Provided material:
* * *

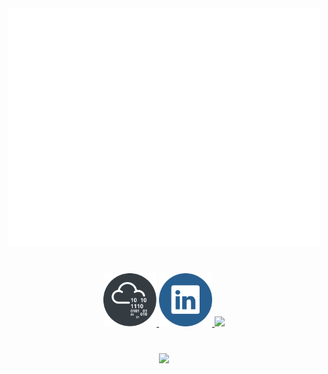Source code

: <div align="center">
  <!--Metrics-->
  <!-- If you're using "main" as default branch -->
  <img
    src="https://github.com/Thassanai546/Thassanai546/blob/main/github-metrics.svg"
    width="500px"
  />
</div>

#

<div align="center">
  <a href="https://tryhackme.com/p/Thasz">
    <img
      src="https://github.com/Thassanai546/Thassanai546/blob/main/Assets/thm2.png"
      width="85"
    />
  </a>
  <a href="https://www.linkedin.com/in/thassanai-mcc/">
    <img
      src="https://github.com/Thassanai546/Thassanai546/blob/main/Assets/91004.png"
      width="85"
    />
  </a>
  <a href="https://gist.github.com/Thassanai546">
    <img
      src="https://user-images.githubusercontent.com/72495327/222811988-07a7d3f4-3f3e-4aa0-b6a0-2b8bb6e3c313.png"
      width="300px"
    />
  </a>
</div>

#

<div align="center">
  <img
    src="https://github-readme-stats.vercel.app/api/top-langs?username=Thassanai546&show_icons=true&locale=en&layout=compact&theme=chartreuse-dark"
  />
</div>
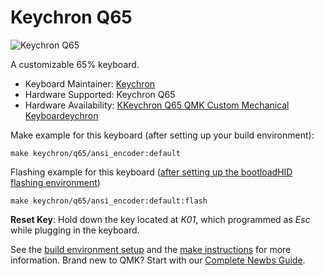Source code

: # Keychron Q65

![Keychron Q65](https://i.imgur.com/5Cbb1C5.jpg[/img])

A customizable 65% keyboard.

* Keyboard Maintainer: [Keychron](https://github.com/keychron)
* Hardware Supported: Keychron Q65
* Hardware Availability: [KKeychron Q65 QMK Custom Mechanical Keyboardeychron](https://www.keychron.com/products/keychron-q65-qmk-custom-mechanical-keyboard)

Make example for this keyboard (after setting up your build environment):

    make keychron/q65/ansi_encoder:default

Flashing example for this keyboard ([after setting up the bootloadHID flashing environment](https://docs.qmk.fm/#/flashing_bootloadhid))

    make keychron/q65/ansi_encoder:default:flash

**Reset Key**: Hold down the key located at *K01*, which programmed as *Esc* while plugging in the keyboard.

See the [build environment setup](https://docs.qmk.fm/#/getting_started_build_tools) and the [make instructions](https://docs.qmk.fm/#/getting_started_make_guide) for more information. Brand new to QMK? Start with our [Complete Newbs Guide](https://docs.qmk.fm/#/newbs).
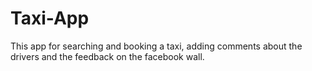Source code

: # Taxi-App
This app for searching and booking a taxi, adding comments about the drivers and the feedback on the facebook wall.
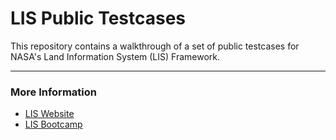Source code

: # LIS Public Testcases

This repository contains a walkthrough of a set of public testcases for NASA's Land Information System (LIS) Framework.


-----
### More Information

* [LIS Website](https://lis.gsfc.nasa.gov/)
* [LIS Bootcamp](https://bmcandr.github.io/lis-bootcamp)

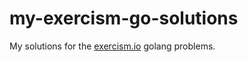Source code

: # my-exercism-go-solutions
My solutions for the [exercism.io](http://exercism.io/) golang problems.
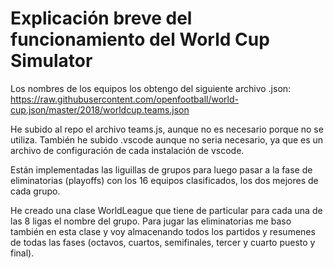 # Explicación breve del funcionamiento del World Cup Simulator

Los nombres de los equipos los obtengo del siguiente archivo .json:
https://raw.githubusercontent.com/openfootball/world-cup.json/master/2018/worldcup.teams.json

He subido al repo el archivo teams.js, aunque no es necesario porque no se utiliza.
También he subido .vscode aunque no seria necesario, ya que es un archivo de configuración de cada instalación de vscode.

Están implementadas las liguillas de grupos para luego pasar a la fase de eliminatorias (playoffs) con los 16 equipos clasificados, los dos mejores de cada grupo.

He creado una clase WorldLeague que tiene de particular para cada una de las 8 ligas el nombre del grupo. Para jugar las eliminatorias me baso también en esta clase y voy almacenando todos los partidos y resumenes de todas las fases (octavos, cuartos, semifinales, tercer y cuarto puesto y final).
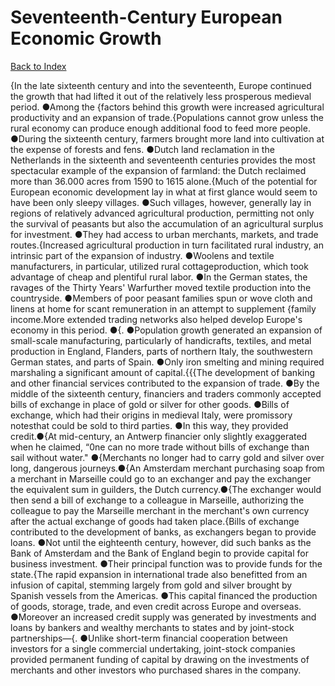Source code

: # Seventeenth-Century European Economic Growth
[Back to Index](https://github.com/windows10010/tpoExtractor/blob/master/README.md)

{In the late sixteenth century and into the seventeenth, Europe continued the growth that had lifted it out of the relatively less prosperous medieval period. ●Among the {factors behind this growth were increased agricultural productivity and an expansion of trade.{Populations cannot grow unless the rural economy can produce enough additional food to feed more people. ●During the sixteenth century, farmers brought more land into cultivation at the expense of forests and fens. ●Dutch land reclamation in the Netherlands in the sixteenth and seventeenth centuries provides the most spectacular example of the expansion of farmland: the Dutch reclaimed more than 36.000 acres from 1590 to 1615 alone.{Much of the potential for European economic development lay in what at first glance would seem to have been only sleepy villages. ●Such villages, however, generally lay in regions of relatively advanced agricultural production, permitting not only the survival of peasants but also the accumulation of an agricultural surplus for investment. ●They had access to urban merchants, markets, and trade routes.{Increased agricultural production in turn facilitated rural industry, an intrinsic part of the expansion of industry. ●Woolens and textile manufacturers, in particular, utilized rural cottageproduction, which took advantage of cheap and plentiful rural labor. ●In the German states, the ravages of the Thirty Years' Warfurther moved textile production into the countryside. ●Members of poor peasant families spun or wove cloth and linens at home for scant remuneration in an attempt to supplement {family income.More extended trading networks also helped develop Europe's economy in this period. ●{. ●Population growth generated an expansion of small-scale manufacturing, particularly of handicrafts, textiles, and metal production in England, Flanders, parts of northern Italy, the southwestern German states, and parts of Spain. ●Only iron smelting and mining required marshaling a significant amount of capital.{{{The development of banking and other financial services contributed to the expansion of trade. ●By the middle of the sixteenth century, 
 financiers and traders commonly accepted bills of exchange in place of gold or silver for other goods. ●Bills of exchange, which had their origins in medieval Italy, 
 were promissory notesthat could be sold to third parties. ●In this way, they provided credit.●{At mid-century, 
 an Antwerp financier only slightly exaggerated when he claimed, “0ne can no more trade without bills of exchange than sail without water." ●{Merchants no longer had to carry gold and 
 silver over long, dangerous journeys.●{An Amsterdam merchant purchasing soap from a merchant in Marseille could go to an exchanger and pay the exchanger the equivalent sum in guilders, 
 the Dutch currency.●{The exchanger would then send a bill of exchange to a colleague in Marseille, authorizing the colleague to pay the Marseille merchant in the merchant's own currency 
 after the actual exchange of goods had taken place.{Bills of exchange contributed to the development of banks, as exchangers began to provide loans. ●Not until the eighteenth century, however, did such banks as the Bank of Amsterdam and the Bank of England begin to provide capital for business investment. ●Their principal function was to provide funds for the state.{The rapid expansion in international trade also benefitted from an infusion of capital, stemming largely from gold and silver brought by Spanish vessels from the Americas. ●This capital financed the production of goods, storage, trade, and even credit across Europe and overseas. ●Moreover an increased credit supply was generated by investments and loans by bankers and wealthy merchants to states and by joint-stock partnerships—{. ●Unlike short-term financial cooperation between investors for a single commercial undertaking, joint-stock companies provided permanent funding of capital by drawing on the investments of merchants and other investors who purchased shares in the company.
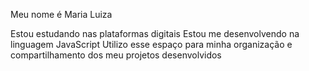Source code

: Meu nome é Maria Luiza

Estou estudando nas plataformas digitais
Estou me desenvolvendo na linguagem JavaScript
Utilizo esse espaço para minha organização e compartilhamento dos meu projetos desenvolvidos

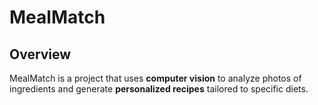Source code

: # MealMatch

## Overview

MealMatch is a project that uses **computer vision** to analyze photos of ingredients and generate **personalized recipes** tailored to specific diets.

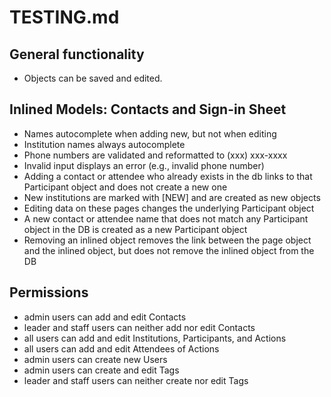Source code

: # TESTING.md

## General functionality
- Objects can be saved and edited.

## Inlined Models: Contacts and Sign-in Sheet

- Names autocomplete when adding new, but not when editing
- Institution names always autocomplete
- Phone numbers are validated and reformatted to (xxx) xxx-xxxx
- Invalid input displays an error (e.g., invalid phone number)
- Adding a contact or attendee who already exists in the db links to
  that Participant object and does not create a new one
- New institutions are marked with [NEW] and are created as new objects
- Editing data on these pages changes the underlying Participant object
- A new contact or attendee name that does not match any Participant
  object in the DB is created as a new Participant object
- Removing an inlined object removes the link between the page object
  and the inlined object, but does not remove the inlined object from
  the DB

## Permissions

- admin users can add and edit Contacts
- leader and staff users can neither add nor edit Contacts
- all users can add and edit Institutions, Participants, and Actions
- all users can add and edit Attendees of Actions
- admin users can create new Users
- admin users can create and edit Tags
- leader and staff users can neither create nor edit Tags


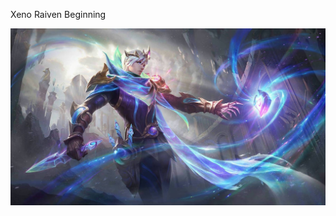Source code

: Xeno Raiven Beginning

![Xeno Raiven](hd_gusion_soul_revelation_wallpaper_by_ninjahargaming_dewvkd6-pre.jpg)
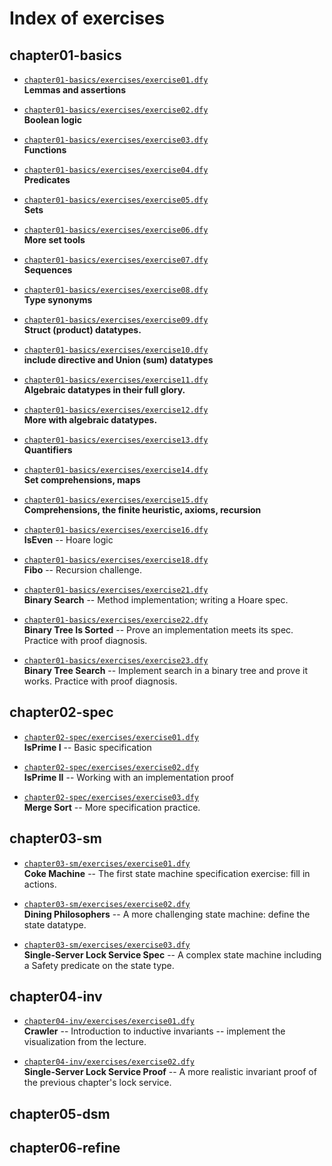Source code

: # Index of exercises

## chapter01-basics

- [`chapter01-basics/exercises/exercise01.dfy`](chapter01-basics/exercises/exercise01.dfy)<br>**Lemmas and assertions**

- [`chapter01-basics/exercises/exercise02.dfy`](chapter01-basics/exercises/exercise02.dfy)<br>**Boolean logic**

- [`chapter01-basics/exercises/exercise03.dfy`](chapter01-basics/exercises/exercise03.dfy)<br>**Functions**

- [`chapter01-basics/exercises/exercise04.dfy`](chapter01-basics/exercises/exercise04.dfy)<br>**Predicates**

- [`chapter01-basics/exercises/exercise05.dfy`](chapter01-basics/exercises/exercise05.dfy)<br>**Sets**

- [`chapter01-basics/exercises/exercise06.dfy`](chapter01-basics/exercises/exercise06.dfy)<br>**More set tools**

- [`chapter01-basics/exercises/exercise07.dfy`](chapter01-basics/exercises/exercise07.dfy)<br>**Sequences**

- [`chapter01-basics/exercises/exercise08.dfy`](chapter01-basics/exercises/exercise08.dfy)<br>**Type synonyms**

- [`chapter01-basics/exercises/exercise09.dfy`](chapter01-basics/exercises/exercise09.dfy)<br>**Struct (product) datatypes.**

- [`chapter01-basics/exercises/exercise10.dfy`](chapter01-basics/exercises/exercise10.dfy)<br>**include directive and Union (sum) datatypes**

- [`chapter01-basics/exercises/exercise11.dfy`](chapter01-basics/exercises/exercise11.dfy)<br>**Algebraic datatypes in their full glory.**

- [`chapter01-basics/exercises/exercise12.dfy`](chapter01-basics/exercises/exercise12.dfy)<br>**More with algebraic datatypes.**

- [`chapter01-basics/exercises/exercise13.dfy`](chapter01-basics/exercises/exercise13.dfy)<br>**Quantifiers**

- [`chapter01-basics/exercises/exercise14.dfy`](chapter01-basics/exercises/exercise14.dfy)<br>**Set comprehensions, maps**

- [`chapter01-basics/exercises/exercise15.dfy`](chapter01-basics/exercises/exercise15.dfy)<br>**Comprehensions, the finite heuristic, axioms, recursion**

- [`chapter01-basics/exercises/exercise16.dfy`](chapter01-basics/exercises/exercise16.dfy)<br>**IsEven** -- Hoare logic

- [`chapter01-basics/exercises/exercise18.dfy`](chapter01-basics/exercises/exercise18.dfy)<br>**Fibo** -- Recursion challenge.

- [`chapter01-basics/exercises/exercise21.dfy`](chapter01-basics/exercises/exercise21.dfy)<br>**Binary Search** -- Method implementation; writing a Hoare spec.

- [`chapter01-basics/exercises/exercise22.dfy`](chapter01-basics/exercises/exercise22.dfy)<br>**Binary Tree Is Sorted** -- Prove an implementation meets its spec. Practice with proof diagnosis.

- [`chapter01-basics/exercises/exercise23.dfy`](chapter01-basics/exercises/exercise23.dfy)<br>**Binary Tree Search** -- Implement search in a binary tree and prove it works. Practice with proof diagnosis.

## chapter02-spec

- [`chapter02-spec/exercises/exercise01.dfy`](chapter02-spec/exercises/exercise01.dfy)<br>**IsPrime I** -- Basic specification

- [`chapter02-spec/exercises/exercise02.dfy`](chapter02-spec/exercises/exercise02.dfy)<br>**IsPrime II** -- Working with an implementation proof

- [`chapter02-spec/exercises/exercise03.dfy`](chapter02-spec/exercises/exercise03.dfy)<br>**Merge Sort** -- More specification practice.

## chapter03-sm

- [`chapter03-sm/exercises/exercise01.dfy`](chapter03-sm/exercises/exercise01.dfy)<br>**Coke Machine** -- The first state machine specification exercise: fill in actions.

- [`chapter03-sm/exercises/exercise02.dfy`](chapter03-sm/exercises/exercise02.dfy)<br>**Dining Philosophers** -- A more challenging state machine: define the state datatype.

- [`chapter03-sm/exercises/exercise03.dfy`](chapter03-sm/exercises/exercise03.dfy)<br>**Single-Server Lock Service Spec** -- A complex state machine including a Safety predicate on the state type.

## chapter04-inv

- [`chapter04-inv/exercises/exercise01.dfy`](chapter04-inv/exercises/exercise01.dfy)<br>**Crawler** -- Introduction to inductive invariants -- implement the visualization from the lecture.

- [`chapter04-inv/exercises/exercise02.dfy`](chapter04-inv/exercises/exercise02.dfy)<br>**Single-Server Lock Service Proof** -- A more realistic invariant proof of the previous chapter's lock service.

## chapter05-dsm

## chapter06-refine

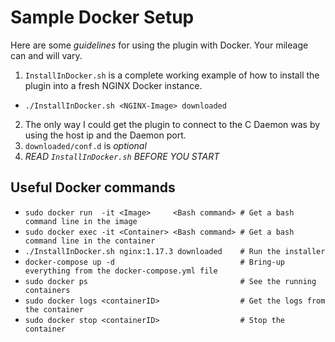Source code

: # Sample Docker Setup
Here are some _guidelines_ for using the plugin with Docker. Your mileage can and will vary.

1. `InstallInDocker.sh` is a complete working example of how to install the plugin into a fresh NGINX Docker instance.
  - `./InstallInDocker.sh <NGINX-Image> downloaded`
2. The only way I could get the plugin to connect to the C Daemon was by using the host ip and the Daemon port.
3. `downloaded/conf.d` is _optional_
4. _*READ `InstallInDocker.sh` BEFORE YOU START*_

## Useful Docker commands
- `sudo docker run  -it <Image>     <Bash command> # Get a bash command line in the image`
- `sudo docker exec -it <Container> <Bash command> # Get a bash command line in the container`
- `./InstallInDocker.sh nginx:1.17.3 downloaded    # Run the installer`
- `docker-compose up -d                            # Bring-up everything from the docker-compose.yml file`
- `sudo docker ps                                  # See the running containers`
- `sudo docker logs <containerID>                  # Get the logs from the container`
- `sudo docker stop <containerID>                  # Stop the container`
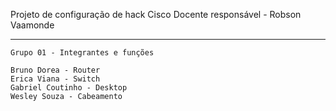 Projeto de configuração de hack Cisco
Docente responsável - Robson Vaamonde

---

    Grupo 01 - Integrantes e funções

    Bruno Dorea - Router
    Erica Viana - Switch
    Gabriel Coutinho - Desktop
    Wesley Souza - Cabeamento
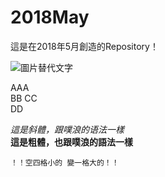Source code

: # 2018May
這是在2018年5月創造的Repository！

<!--圖片語法-->
![圖片替代文字](https://dummyimage.com/250x250.png "這是這圖片的描述(Optional)")

<!--換行：句尾兩空格-->
AAA  
BB CC  
DD

*這是斜體，跟噗浪的语法一樣*  
**這是粗體，也跟噗浪的語法一樣**

    ！！空四格小的 變一格大的！！


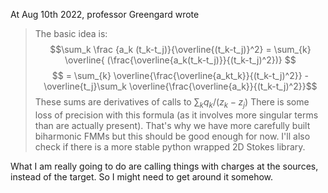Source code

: At Aug 10th 2022, professor Greengard wrote

> The basic idea is:
> $$\sum_k \frac {a_k (t_k-t_j)}{\overline{(t_k-t_j)}^2} 
    = \sum_{k} \overline{ (\frac{\overline{a_k(t_k-t_j)}}{(t_k-t_j)^2})} $$
> $$ = \sum_{k} \overline{\frac{\overline{a_kt_k}}{(t_k-t_j)^2}} 
     - \overline{t_j}\sum_k \overline{\frac{\overline{a_k}}{(t_k-t_j)^2}}$$
> These sums are derivatives of calls to $\sum_{k} q_k/(z_k-z_j)$ 
> There is some loss of precision with this formula (as it involves more singular terms than are actually present).
> That's why we have more carefully built biharmonic FMMs but this should be good enough for now.
> I'll also check if there is a more stable python wrapped 2D Stokes library.


What I am really going to do are calling things with charges at the sources, instead of the target. So I might need to get around it somehow. 
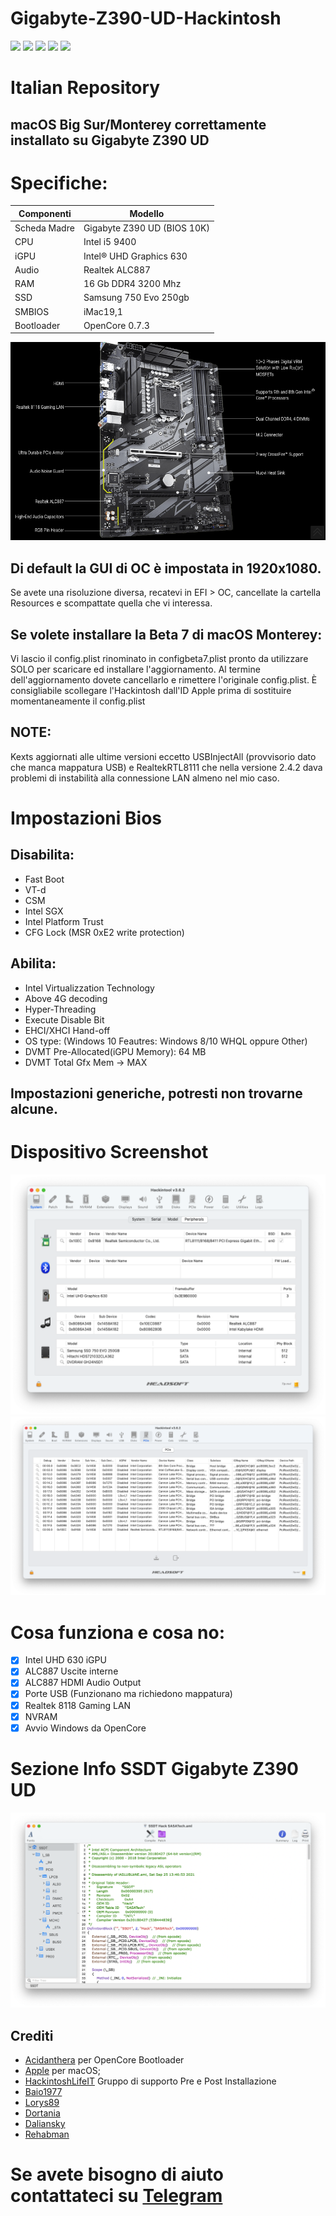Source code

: # Gigabyte-Z390-UD-Hackintosh
[![](https://img.shields.io/badge/Gitter%20HL%20Community-Chat-informational?style=flat&logo=gitter&logoColor=white&color=ed1965)](https://gitter.im/Hackintosh-Life-IT/community)
[![](https://img.shields.io/badge/Repository-SASATech-informational?style=flat&logo=apple&logoColor=white&color=9debeb)](https://github.com/SASA-Tech?tab=repositories)
[![](https://img.shields.io/badge/Telegram-HackintoshLifeIT-informational?style=flat&logo=telegram&logoColor=white&color=5fb659)](https://t.me/HackintoshLife_it)
[![](https://img.shields.io/badge/Facebook-HackintoshLifeIT-informational?style=flat&logo=facebook&logoColor=white&color=3a4dc9)](https://www.facebook.com/hackintoshlife/)
[![](https://img.shields.io/badge/Instagram-HackintoshLifeIT-informational?style=flat&logo=instagram&logoColor=white&color=8a178a)](https://www.instagram.com/hackintoshlife.it_official/)

# Italian Repository
## macOS Big Sur/Monterey correttamente installato su Gigabyte Z390 UD

# Specifiche:

| Componenti       | Modello                            |
| ---------------- | ---------------------------------- |
| Scheda Madre     | Gigabyte Z390 UD (BIOS 10K)        | 
| CPU              | Intel i5 9400                      | 
| iGPU             | Intel® UHD Graphics 630            |
| Audio            | Realtek ALC887                     |
| RAM              | 16 Gb DDR4 3200 Mhz                |
| SSD              | Samsung 750 Evo 250gb              |
| SMBIOS           | iMac19,1                           |
| Bootloader       | OpenCore 0.7.3                     |

![infodp1](./Screenshot/Mobo.png)

## Di default la GUI di OC è impostata in 1920x1080.
Se avete una risoluzione diversa, recatevi in EFI > OC, cancellate la cartella Resources e scompattate quella che vi interessa.

## Se volete installare la Beta 7 di macOS Monterey:
Vi lascio il config.plist rinominato in configbeta7.plist pronto da utilizzare SOLO per scaricare ed installare l'aggiornamento.
Al termine dell'aggiornamento dovete cancellarlo e rimettere l'originale config.plist.
È consigliabile scollegare l'Hackintosh dall'ID Apple prima di sostituire momentaneamente il config.plist

## NOTE:
Kexts aggiornati alle ultime versioni eccetto USBInjectAll (provvisorio dato che manca mappatura USB) e RealtekRTL8111 che nella versione 2.4.2 dava problemi di instabilità alla connessione LAN almeno nel mio caso.

# Impostazioni Bios

## Disabilita:

- Fast Boot
- VT-d
- CSM
- Intel SGX
- Intel Platform Trust
- CFG Lock (MSR 0xE2 write protection)

## Abilita:

- Intel Virtualizzation Technology
- Above 4G decoding
- Hyper-Threading
- Execute Disable Bit
- EHCI/XHCI Hand-off
- OS type: (Windows 10 Feautres: Windows 8/10 WHQL oppure Other)
- DVMT Pre-Allocated(iGPU Memory): 64 MB
- DVMT Total Gfx Mem → MAX

## Impostazioni generiche, potresti non trovarne alcune.
  
# Dispositivo Screenshot
![infodp1](./Screenshot/Peripherials.png)
![infodp2](./Screenshot/PCIe.png)

# Cosa funziona e cosa no:
- [x] Intel UHD 630 iGPU
- [x] ALC887 Uscite interne
- [x] ALC887 HDMI Audio Output
- [x] Porte USB (Funzionano ma richiedono mappatura)
- [x] Realtek 8118 Gaming LAN
- [x] NVRAM
- [x] Avvio Windows da OpenCore

# Sezione Info SSDT Gigabyte Z390 UD

![SSDT](./Screenshot/SSDT.png)

## Crediti

- [Acidanthera](https://github.com/acidanthera) per OpenCore Bootloader
- [Apple](https://apple.com) per macOS;
- [HackintoshLifeIT](https://github.com/Hackintoshlifeit) Gruppo di supporto Pre e Post Installazione
- [Baio1977](https://github.com/Baio1977)
- [Lorys89](https://github.com/Lorys89)
- [Dortania](https://github.com/dortania)
- [Daliansky](https://github.com/daliansky)
- [Rehabman](https://github.com/RehabMan)

# Se avete bisogno di aiuto contattateci su [Telegram](https://t.me/HackintoshLife_it)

* * *

Try it:
Reproduce, with no other lines, the one containing "- [Dortania](https://github.com/dortania)" and all lines after it through the end of the data above.

Exercise response:
- [Dortania](https://github.com/dortania)
- [Daliansky](https://github.com/daliansky)
- [Rehabman](https://github.com/RehabMan)

# Se avete bisogno di aiuto contattateci su [Telegram](https://t.me/HackintoshLife_it)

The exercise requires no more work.